Antes deixar Oslo de vez e pegar o trem, almocei pela última vez na Kirken Hus. Uma das moças que trabalhava ali era chinesa ou descendente de chineses. Mesmo as chinesas norueguesas são mais bonitas que as que geralmente eu vejo: provavelmente a chinesa mais bonita que já vi em vida. Infelizmente, nossa comunicação estava prejudicada: seu inglês não era muito bom (algo muito raro na Noruega, por isso acredito que ela realmente fosse chinesa). Mas interessante foi o comentário da outra garçonete norueguesa em meio a risadas: "Foi você que estava tocando piano ontem? Toca mais um pouco! Acho que ela (a chinesinha) gostou bastante!". E continuou rindo ao mesmo tempo que a simpática chinesa sorria timidamente com aquela reserva e embaraço tipicamente oriental. Mas não havia tempo para mais nada novamente. Comprei um sanduíche e agradeci. Ela balbulciou um "you are welcome" e eu deixei a bela Oslo para trás em direção à Suécia.

sexta-feira, 31 de outubro de 2008

Não poderia viver no Uruguai

Não poderia viver no Uruguai. Em qualquer lugar de Montevideo é possível achar algo feito com doce de leite. E não é qualquer doce de leite, é o dulce de leche uruguayo. Para um viciado irrecuperável como eu, seria a perdição total. Acho que até conseguiria engordar (coisa que não acontece desde que passei a morar sozinho). O balde de 3 kg de doce de leite Conaprole tornou-se meu sonho de consumo, só não realizado pelo medo da alfândega no Brasil. Embora fosse ser verdade, dificilmente convenceria alguém que um balde de doce de leite é para consumo pessoal. Contentei-me com dois vidrinhos de 1kg, sendo um destinado ao meu orientador, também um exímio apreciador do produto. Em matéria de laticínios, os uruguaios são mestres, com meu perdão dos meus caros amigos mineiros, que também são competentes. De qualquer maneira, os mineiros deveriam ir para Montevideo a fim de aprender que não inventaram o doce de leite.

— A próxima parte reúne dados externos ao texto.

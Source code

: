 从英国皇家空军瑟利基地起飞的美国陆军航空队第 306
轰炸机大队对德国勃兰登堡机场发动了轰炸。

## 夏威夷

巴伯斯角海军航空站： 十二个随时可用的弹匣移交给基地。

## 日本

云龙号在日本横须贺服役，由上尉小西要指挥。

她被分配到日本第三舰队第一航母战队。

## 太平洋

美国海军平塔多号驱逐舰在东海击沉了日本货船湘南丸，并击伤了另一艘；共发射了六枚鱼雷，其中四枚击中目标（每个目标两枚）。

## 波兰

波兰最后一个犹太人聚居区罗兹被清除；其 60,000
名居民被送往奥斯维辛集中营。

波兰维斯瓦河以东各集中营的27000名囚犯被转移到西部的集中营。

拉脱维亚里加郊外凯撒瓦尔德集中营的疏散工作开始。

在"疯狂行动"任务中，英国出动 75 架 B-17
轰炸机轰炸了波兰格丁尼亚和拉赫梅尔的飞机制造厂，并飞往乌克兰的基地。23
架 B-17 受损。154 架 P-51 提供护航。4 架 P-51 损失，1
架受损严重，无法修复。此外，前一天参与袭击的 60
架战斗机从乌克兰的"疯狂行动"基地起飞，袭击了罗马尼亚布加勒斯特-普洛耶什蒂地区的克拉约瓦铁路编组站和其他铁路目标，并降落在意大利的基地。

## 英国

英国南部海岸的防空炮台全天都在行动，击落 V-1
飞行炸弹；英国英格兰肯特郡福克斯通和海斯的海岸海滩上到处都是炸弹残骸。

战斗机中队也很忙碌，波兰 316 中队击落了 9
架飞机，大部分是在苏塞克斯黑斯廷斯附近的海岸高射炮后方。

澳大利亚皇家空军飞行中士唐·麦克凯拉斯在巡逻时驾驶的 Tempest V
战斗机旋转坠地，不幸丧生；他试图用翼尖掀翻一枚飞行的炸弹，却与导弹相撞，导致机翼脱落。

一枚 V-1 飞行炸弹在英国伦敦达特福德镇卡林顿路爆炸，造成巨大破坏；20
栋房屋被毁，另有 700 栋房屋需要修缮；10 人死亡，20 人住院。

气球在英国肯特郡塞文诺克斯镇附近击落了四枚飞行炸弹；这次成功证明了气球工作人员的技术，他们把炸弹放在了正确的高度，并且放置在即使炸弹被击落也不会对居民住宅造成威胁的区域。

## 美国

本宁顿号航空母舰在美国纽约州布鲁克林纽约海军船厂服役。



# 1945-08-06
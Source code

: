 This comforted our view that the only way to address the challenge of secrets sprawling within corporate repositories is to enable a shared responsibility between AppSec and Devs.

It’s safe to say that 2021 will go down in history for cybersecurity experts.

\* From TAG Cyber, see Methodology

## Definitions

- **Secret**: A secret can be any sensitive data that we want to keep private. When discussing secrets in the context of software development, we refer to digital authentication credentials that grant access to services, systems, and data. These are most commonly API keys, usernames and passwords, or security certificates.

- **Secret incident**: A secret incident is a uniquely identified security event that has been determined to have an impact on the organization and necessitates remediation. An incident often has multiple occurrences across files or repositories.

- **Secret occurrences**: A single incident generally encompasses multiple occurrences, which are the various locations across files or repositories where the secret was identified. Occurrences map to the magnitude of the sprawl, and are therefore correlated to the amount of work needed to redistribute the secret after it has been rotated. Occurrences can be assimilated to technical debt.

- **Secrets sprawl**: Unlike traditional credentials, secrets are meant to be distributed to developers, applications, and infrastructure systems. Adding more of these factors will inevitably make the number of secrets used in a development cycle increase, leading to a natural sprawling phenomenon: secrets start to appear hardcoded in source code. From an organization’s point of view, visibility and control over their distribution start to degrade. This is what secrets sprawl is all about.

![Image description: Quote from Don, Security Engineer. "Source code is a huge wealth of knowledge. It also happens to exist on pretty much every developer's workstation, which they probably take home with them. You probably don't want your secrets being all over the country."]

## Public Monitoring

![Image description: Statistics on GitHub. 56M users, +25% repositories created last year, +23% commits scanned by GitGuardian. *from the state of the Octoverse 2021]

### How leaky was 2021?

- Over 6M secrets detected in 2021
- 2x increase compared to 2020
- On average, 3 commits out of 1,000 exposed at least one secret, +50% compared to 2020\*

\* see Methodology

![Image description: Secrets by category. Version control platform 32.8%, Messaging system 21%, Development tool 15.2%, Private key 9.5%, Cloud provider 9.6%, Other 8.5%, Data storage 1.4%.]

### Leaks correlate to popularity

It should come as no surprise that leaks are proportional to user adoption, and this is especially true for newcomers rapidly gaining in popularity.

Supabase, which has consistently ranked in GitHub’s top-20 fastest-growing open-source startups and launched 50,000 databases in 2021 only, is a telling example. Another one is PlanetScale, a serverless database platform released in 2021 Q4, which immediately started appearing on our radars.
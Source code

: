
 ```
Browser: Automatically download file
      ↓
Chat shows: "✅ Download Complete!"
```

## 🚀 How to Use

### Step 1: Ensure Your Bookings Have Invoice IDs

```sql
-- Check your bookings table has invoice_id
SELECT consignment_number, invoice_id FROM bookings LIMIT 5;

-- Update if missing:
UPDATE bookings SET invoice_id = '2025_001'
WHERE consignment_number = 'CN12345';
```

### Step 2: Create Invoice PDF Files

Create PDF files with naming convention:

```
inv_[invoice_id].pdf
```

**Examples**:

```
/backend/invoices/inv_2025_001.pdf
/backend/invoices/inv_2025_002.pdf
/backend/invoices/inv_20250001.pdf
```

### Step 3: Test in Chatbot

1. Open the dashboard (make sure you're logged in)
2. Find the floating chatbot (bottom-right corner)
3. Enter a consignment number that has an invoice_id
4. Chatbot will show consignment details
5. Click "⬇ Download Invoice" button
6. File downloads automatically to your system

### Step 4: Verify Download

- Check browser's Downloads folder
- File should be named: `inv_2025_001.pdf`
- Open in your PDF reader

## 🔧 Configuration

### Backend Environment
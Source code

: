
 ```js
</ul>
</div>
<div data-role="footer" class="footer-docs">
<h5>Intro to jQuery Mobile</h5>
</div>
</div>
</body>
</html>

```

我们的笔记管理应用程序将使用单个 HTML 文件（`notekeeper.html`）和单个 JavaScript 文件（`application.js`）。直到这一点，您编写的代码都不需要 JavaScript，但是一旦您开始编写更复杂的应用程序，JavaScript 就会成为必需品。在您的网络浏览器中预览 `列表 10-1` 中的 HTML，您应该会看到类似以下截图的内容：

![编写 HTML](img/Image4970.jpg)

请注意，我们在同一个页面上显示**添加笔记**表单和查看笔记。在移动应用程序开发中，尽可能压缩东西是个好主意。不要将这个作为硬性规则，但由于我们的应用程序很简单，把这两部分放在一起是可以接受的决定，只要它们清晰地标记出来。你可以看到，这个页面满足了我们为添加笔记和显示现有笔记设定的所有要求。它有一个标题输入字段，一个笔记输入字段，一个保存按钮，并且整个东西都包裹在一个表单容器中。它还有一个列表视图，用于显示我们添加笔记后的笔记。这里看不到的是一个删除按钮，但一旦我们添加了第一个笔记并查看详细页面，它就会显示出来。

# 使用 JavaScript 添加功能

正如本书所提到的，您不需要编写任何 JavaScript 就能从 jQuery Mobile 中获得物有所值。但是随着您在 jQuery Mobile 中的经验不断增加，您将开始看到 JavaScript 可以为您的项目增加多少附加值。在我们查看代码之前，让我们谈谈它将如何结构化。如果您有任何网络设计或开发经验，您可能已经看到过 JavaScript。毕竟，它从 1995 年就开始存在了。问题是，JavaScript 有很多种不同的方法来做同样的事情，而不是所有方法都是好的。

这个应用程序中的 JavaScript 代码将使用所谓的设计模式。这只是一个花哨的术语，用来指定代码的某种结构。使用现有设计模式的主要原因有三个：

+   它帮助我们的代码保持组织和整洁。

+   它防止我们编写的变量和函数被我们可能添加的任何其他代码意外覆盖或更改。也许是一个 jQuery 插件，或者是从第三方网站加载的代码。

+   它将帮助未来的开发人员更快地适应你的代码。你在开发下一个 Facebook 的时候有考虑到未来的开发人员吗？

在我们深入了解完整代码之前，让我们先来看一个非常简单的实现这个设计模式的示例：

Mas há outras especificidades em Montevideo, cidade que conheci na semana retrasada. No país de apenas 3 milhões de habitantes, metade mora na capital. Além disso, jogam truco com baralho espanhol e tomam mate assim como os gaúchos. Mais do que isso, tomam mate todos os dias em qualquer lugar, carregam pelas ruas, shoppings, praças, escolas e escritórios em qualquer hora e dia da semana. Desenvolveram também uma técnica de prender a térmica no braço e com um leve movimento, enchem sua cuia (que eles chamam de mate, enquanto a erva é simplesmente chamada de yerba). O mais curioso é que toda erva-mate do Uruguai é importada. Qual não foi minha surpresa ao ver que a principal marca de erva deles vem de... Encantado, Rio Grande do Sul. Mesmo assim, os gaúchos deveriam ir para Montevideo a fim de aprender que não são os maiores viciados em mate no mundo.

Ao chegar na cidade, entrei em contato com uma amiga uruguaia metodista, com quem trabalhei na Assembléia do Conselho Mundial de Igrejas em Porto Alegre. Sua família, composta pelos pais e as duas filhas (e também o namorado de uma delas), me recebeu de braços abertos. Fui convidado para um jantar, assisti o trabalho da Igreja Metodista com os moradores de rua (algo parecido com o que fazemos em São Paulo) e fui convidado para falar sobre minha realidade no grupo de jovens deles. Fui tão bem tratado que até sentirei falta desses amigos, para quem reclama que sou pouco nostálgico. Essa gentil família é muito ligada à igreja: o pai, pastor metodista; a mãe, pastora valdense. Sim, os valdenses são os primeiros protestantes do mundo, muito antes de Lutero, mas que ficaram confinados em alguma região da Itália, após o início do movimento liderado por Pedro Valdo em 1180. Também é bom que os luteranos aprendam que não são os primeiros.

A mistura de cultura hispânica com um pouco de italiana deixou suas marcas nas belas faces das uruguaias, que têm uma beleza particular e atraente. A memória dos tempos áureos está nos prédios antigos e bonitos da capital uruguaia, que infelizmente é visivelmente decadente. O povo é extremamente receptivo, a maioria é muito cordial e ajuda turistas brasileiros meio perdidos. Não digo isso apenas pela família que me recebeu, mas também por outros que sempre estavam dispostos a ajudar ou a ter uma boa conversa. Embora etnicamente e culturalmente sejam muito parecidos com os porteños, os uruguaios são muito cordiais. Talvez alguns de Buenos Aires (e mesmo alguns gaúchos) devessem ir para Montevideo para aprender que também podem não ser arrogantes e que o Uruguai não é uma colônia deles.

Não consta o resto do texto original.